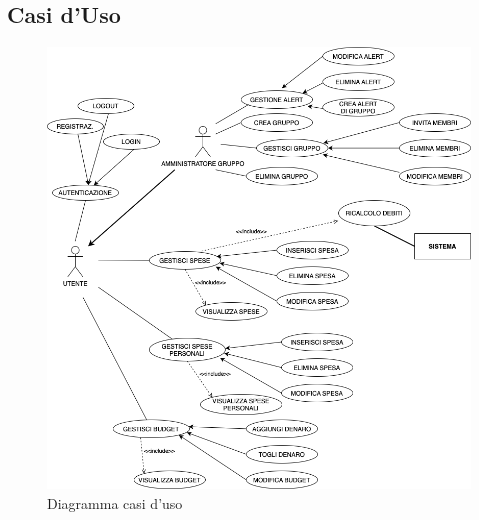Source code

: \subsection{Casi d'Uso}

    \begin{figure}[h]
        \centering
        \includegraphics[scale=0.4]{images/DiagrammaCasiDusoV1.png}
        \caption{Diagramma casi d'uso }
    \end{figure}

### TASK INSTRUCTIONS
Return the records above in their entirety, word for word, with the pictures removed.

### ANSWER TO THE PROBLEM
Source code

: \subsection{Casi d'Uso}

    \begin{figure}[h]
        \centering
        \includegraphics[scale=0.4]{images/DiagrammaCasiDusoV1.png}
        \caption{Diagramma casi d'uso }
    \end{figure}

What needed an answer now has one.